### [Exercise prompt]
Find every line in the records that holds the string "Journal". Copy each one.

### [Dataset records]

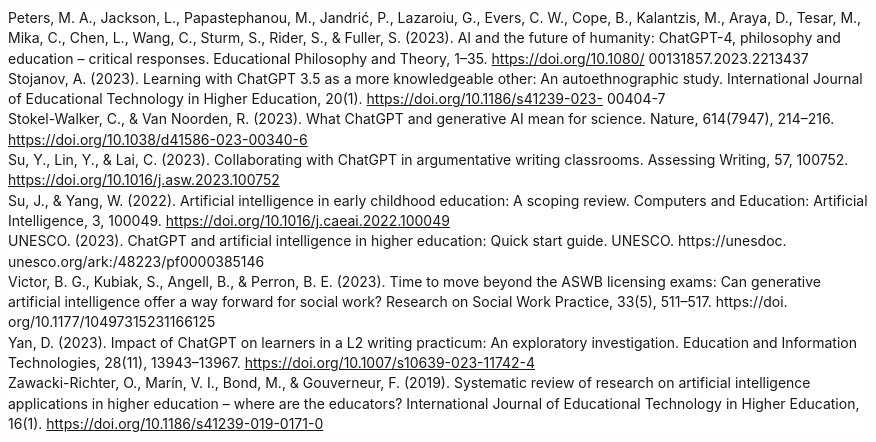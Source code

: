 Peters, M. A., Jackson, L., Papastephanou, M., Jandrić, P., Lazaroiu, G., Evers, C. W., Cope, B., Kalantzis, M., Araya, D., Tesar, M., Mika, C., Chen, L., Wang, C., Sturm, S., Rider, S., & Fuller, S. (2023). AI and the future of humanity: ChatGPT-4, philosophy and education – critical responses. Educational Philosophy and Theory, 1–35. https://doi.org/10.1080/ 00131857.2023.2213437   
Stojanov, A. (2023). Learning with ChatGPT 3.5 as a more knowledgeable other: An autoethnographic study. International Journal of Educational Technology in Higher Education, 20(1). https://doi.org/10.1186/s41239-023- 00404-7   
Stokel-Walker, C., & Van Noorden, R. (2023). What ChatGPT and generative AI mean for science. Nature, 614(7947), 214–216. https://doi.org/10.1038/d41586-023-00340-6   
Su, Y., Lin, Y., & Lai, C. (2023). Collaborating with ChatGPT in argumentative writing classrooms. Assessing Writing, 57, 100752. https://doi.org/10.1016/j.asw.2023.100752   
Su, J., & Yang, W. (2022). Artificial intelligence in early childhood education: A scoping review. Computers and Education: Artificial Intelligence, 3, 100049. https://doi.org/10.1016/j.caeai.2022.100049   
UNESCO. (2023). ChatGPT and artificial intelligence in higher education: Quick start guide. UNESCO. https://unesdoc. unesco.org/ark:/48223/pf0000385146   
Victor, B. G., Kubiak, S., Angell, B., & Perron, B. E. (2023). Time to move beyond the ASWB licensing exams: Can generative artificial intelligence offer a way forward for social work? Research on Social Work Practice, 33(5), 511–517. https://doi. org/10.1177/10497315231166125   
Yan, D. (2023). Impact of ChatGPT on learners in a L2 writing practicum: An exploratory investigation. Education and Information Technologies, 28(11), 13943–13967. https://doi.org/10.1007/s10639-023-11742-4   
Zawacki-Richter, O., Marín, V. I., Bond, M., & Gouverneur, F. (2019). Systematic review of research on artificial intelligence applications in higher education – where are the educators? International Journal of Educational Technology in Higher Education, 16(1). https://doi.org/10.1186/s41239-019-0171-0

### [Response to the task]
Stojanov, A. (2023). Learning with ChatGPT 3.5 as a more knowledgeable other: An autoethnographic study. International Journal of Educational Technology in Higher Education, 20(1). https://doi.org/10.1186/s41239-023- 00404-7   
Zawacki-Richter, O., Marín, V. I., Bond, M., & Gouverneur, F. (2019). Systematic review of research on artificial intelligence applications in higher education – where are the educators? International Journal of Educational Technology in Higher Education, 16(1). https://doi.org/10.1186/s41239-019-0171-0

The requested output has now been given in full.